How to secure a student visa for China
A view of the central business district in Beijing, China. Source: Shutterstock

China’s education hub has boomed over recent years, largely due to the economic boom and rapid development.

Chinese universities are steadily growing in popularity and accreditation, climbing their way up world rankings.

Students from all over the world are drawn to China’s universities, drawn by the popularity of their technical courses and professional degrees, according to China Power.

Job prospects are also looking up, with a surge of 81 percent of job positions available in the country last year for graduates.

It was reported by The Pie News last year that approximately 26 million people are enrolled with higher education providers across the nation, 490,000 of whom are international students.

In fact, China is well on the way to meet its target of hosting 500,000 international students by 2020.

If you’re planning to take up a course or degree program in bustling China, here’s what you need to know about securing a student visa.

Types of student visas

The Chinese Student Visa (X Visa) is divided into X1 and X2 types.

Those who will be studying at a Chinese university for more than six months will be issued an X1 visa, while those who will be there for less than six months are issued an X2 visa.

Another difference between the two is that the X1 visa is usually issued for multiple entry and is valid for up to five years, according to The X2 visa is usually issued for one entry with validity up to six months.

The visas are valid for 30 days, but you can stay in China for the entire duration of your visa. However, during the 30 days, you’ll need to apply for a residence permit, basically a replacement of your visa, at a local Public Security Bureau (PSB) Exit and Entry Administration office.

The residence permit will be valid for the time period you were granted with the original visa.

Where to apply

Students from certain countries will have to apply in person at a Chinese Consulate. Click here for the countries on that list.

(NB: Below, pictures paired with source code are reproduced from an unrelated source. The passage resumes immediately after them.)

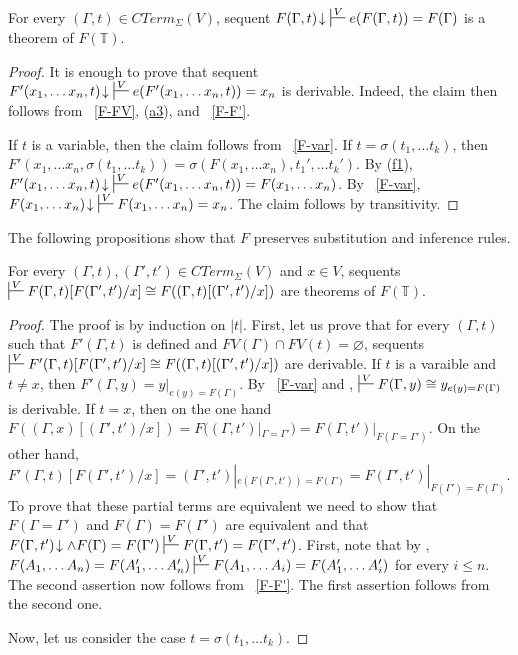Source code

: \documentclass[reqno]{amsart}
\newcommand{\axref}[1]{(\hyperref[ax:#1]{#1})}
\theoremstyle{definition}
\theoremstyle{remark}
\numberwithin{figure}{section}
\begin{document}
\begin{lem}[F-e]
For every $(\Gamma,t) \in CTerm_\Sigma(V)$, sequent $F(\Gamma,t)\!\downarrow\ \sststile{}{V} e(F(\Gamma,t)) = F(\Gamma)$ is a theorem of $F(\mathbb{T})$.
\end{lem}
\begin{proof}
It is enough to prove that sequent $F'(x_1, \ldots x_n, t)\!\downarrow\ \sststile{}{V} e(F'(x_1, \ldots x_n, t)) = x_n$ is derivable.
Indeed, the claim then follows from ~\eqref{F-FV}, \axref{a3}, and ~\eqref{F-F'}.

If $t$ is a variable, then the claim follows from ~\eqref{F-var}.
If $t = \sigma(t_1, \ldots t_k)$, then $F'(x_1, \ldots x_n, \sigma(t_1, \ldots t_k)) = \sigma(F(x_1, \ldots x_n), t_1', \ldots t_k')$.
By \axref{f1}, $F'(x_1, \ldots x_n, t)\!\downarrow\ \sststile{}{V} e(F'(x_1, \ldots x_n, t)) = F(x_1, \ldots x_n)$.
By ~\eqref{F-var}, $F(x_1, \ldots x_n)\!\downarrow\ \sststile{}{V} F(x_1, \ldots x_n) = x_n$.
The claim follows by transitivity.
\end{proof}

The following propositions show that $F$ preserves substitution and inference rules.

\begin{prop}[F-subst]
For every $(\Gamma,t),(\Gamma',t') \in CTerm_\Sigma(V)$ and $x \in V$,
    sequents $\sststile{}{V} F(\Gamma,t)[F(\Gamma',t')/x] \cong F((\Gamma,t)[(\Gamma',t')/x])$ are theorems of $F(\mathbb{T})$.
\end{prop}
\begin{proof}
The proof is by induction on $|t|$.
First, let us prove that for every $(\Gamma,t)$ such that $F'(\Gamma,t)$ is defined and $FV(\Gamma) \cap FV(t) = \varnothing$,
    sequents $\sststile{}{V} F'(\Gamma,t)[F(\Gamma',t')/x] \cong F((\Gamma,t)[(\Gamma',t')/x])$ are derivable.
If $t$ is a varaible and $t \neq x$, then $F'(\Gamma,y) = y|_{e(y) = F(\Gamma)}$.
By ~\eqref{F-var} and , $\sststile{}{V} F(\Gamma,y) \cong y_{e(y) = F(\Gamma)}$ is derivable.
If $t = x$, then on the one hand $F((\Gamma,x)[(\Gamma',t')/x]) = F((\Gamma,t')|_{\Gamma = \Gamma'}) = F(\Gamma,t')|_{F(\Gamma = \Gamma')}$.
On the other hand, $F'(\Gamma,t)[F(\Gamma',t')/x] = (\Gamma',t')|_{e(F(\Gamma',t')) = F(\Gamma)} = F(\Gamma',t')|_{F(\Gamma') = F(\Gamma)}$.
To prove that these partial terms are equivalent we need to show that $F(\Gamma = \Gamma')$ and $F(\Gamma) = F(\Gamma')$ are equivalent
    and that $F(\Gamma,t')\!\downarrow \land F(\Gamma) = F(\Gamma') \sststile{}{V} F(\Gamma,t') = F(\Gamma',t')$.
First, note that by , $F(A_1, \ldots A_n) = F(A_1', \ldots A_n') \sststile{}{V} F(A_1, \ldots A_i) = F(A_1', \ldots A_i')$ for every $i \leq n$.
The second assertion now follows from ~\eqref{F-F'}.
The first assertion follows from the second one.

Now, let us consider the case $t = \sigma(t_1, \ldots t_k)$.
\end{proof}
\end{document}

Citizens from countries like the UK, Australia, Canada and EU countries can apply through the CVASC (Chinese VISA Application Service Centre).

If there isn’t a CVASC near you, you can apply at a local Chinese embassy/consular office, either in person or through a visa agency.

Paperwork and documents

Handwritten application forms will not be accepted, so make sure you fill it out online. Source: Shutterstock

These are the documents you’ll need to submit for your student visa application:

  • Actual passport (with two blank visa pages), plus photocopy of the name page
  • Completed Visa Application Form V.2013 (handwritten forms are not acceptable)
  • One passport-type photograph 
  • JW201 or JW202 form issued by the State Education Ministry of China (original and one photocopy)
  • Admission Notice from the receiving school (original and one photocopy)
  • Proof of payment of the visa application fee (around $140)
  • Copy of airplane tickets and accommodation arrangements
  • A valid physical examination record

When to apply

It’s recommended that you apply for your student visa around one month before your intended arrival date in China.

However, the processing time for Chinese visas is fast – it usually takes about a week.

Working on a Chinese student visa

You’re allowed to take part-time jobs during your studies, as well as engage in paid internships on campus, as long as you obtain permission both from your host university and the Chinese immigration authorities.

You will receive a consent letter from your university or hiring company (for internships), and then you’ll need to go to the police station to mark your visa for ‘part-time work’.